→ **INPUT DATA**:
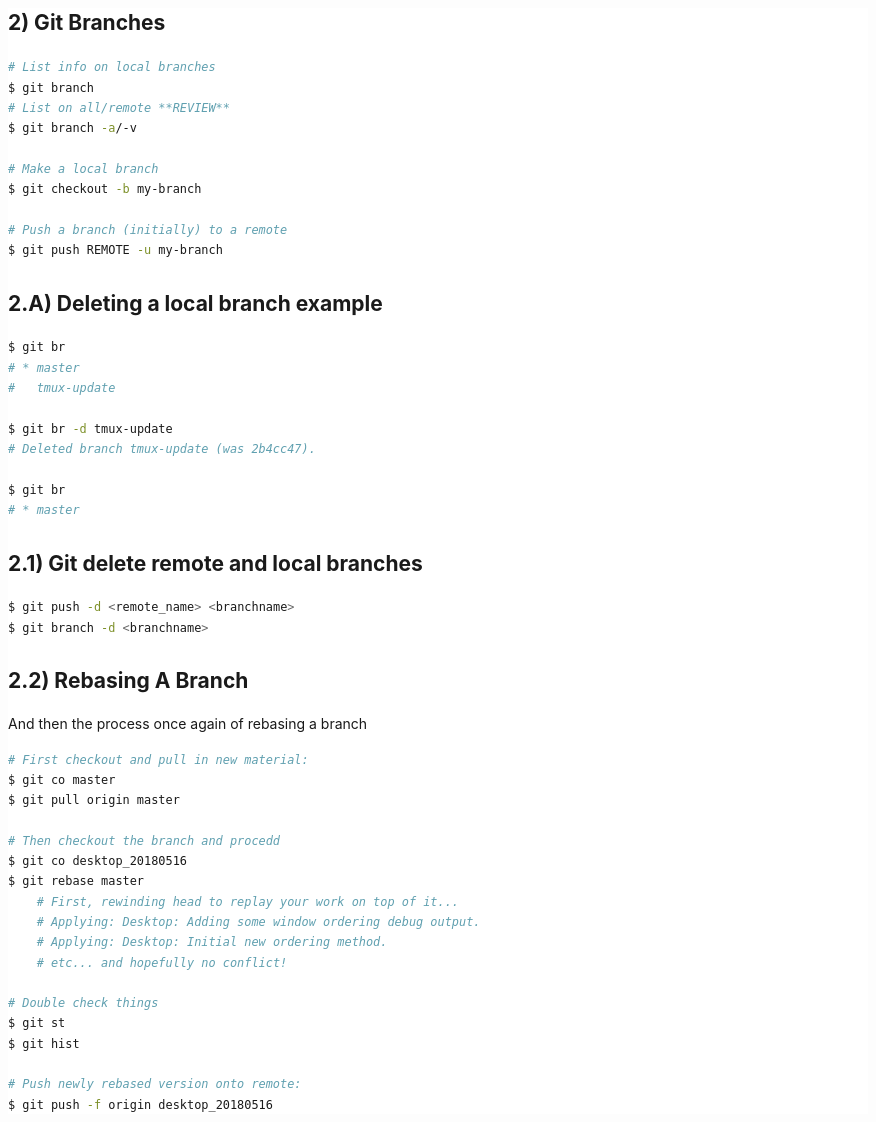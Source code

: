 
## 2) Git Branches

```sh
# List info on local branches
$ git branch
# List on all/remote **REVIEW**
$ git branch -a/-v

# Make a local branch
$ git checkout -b my-branch

# Push a branch (initially) to a remote
$ git push REMOTE -u my-branch
```

## 2.A) Deleting a local branch example

``` sh
$ git br
# * master
#   tmux-update

$ git br -d tmux-update
# Deleted branch tmux-update (was 2b4cc47).

$ git br
# * master
```


## 2.1) Git delete remote and local branches

```sh
$ git push -d <remote_name> <branchname>
$ git branch -d <branchname>
```

## 2.2) Rebasing A Branch

And then the process once again of rebasing a branch

```sh
# First checkout and pull in new material:
$ git co master
$ git pull origin master

# Then checkout the branch and procedd
$ git co desktop_20180516
$ git rebase master
    # First, rewinding head to replay your work on top of it...
    # Applying: Desktop: Adding some window ordering debug output.
    # Applying: Desktop: Initial new ordering method.
    # etc... and hopefully no conflict!

# Double check things
$ git st
$ git hist

# Push newly rebased version onto remote:
$ git push -f origin desktop_20180516
```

→ **WHAT YOU SHOULD DO**:
Give only the number of lines in the data that hold the string "checkout".

→ **TASK RESULT**:
3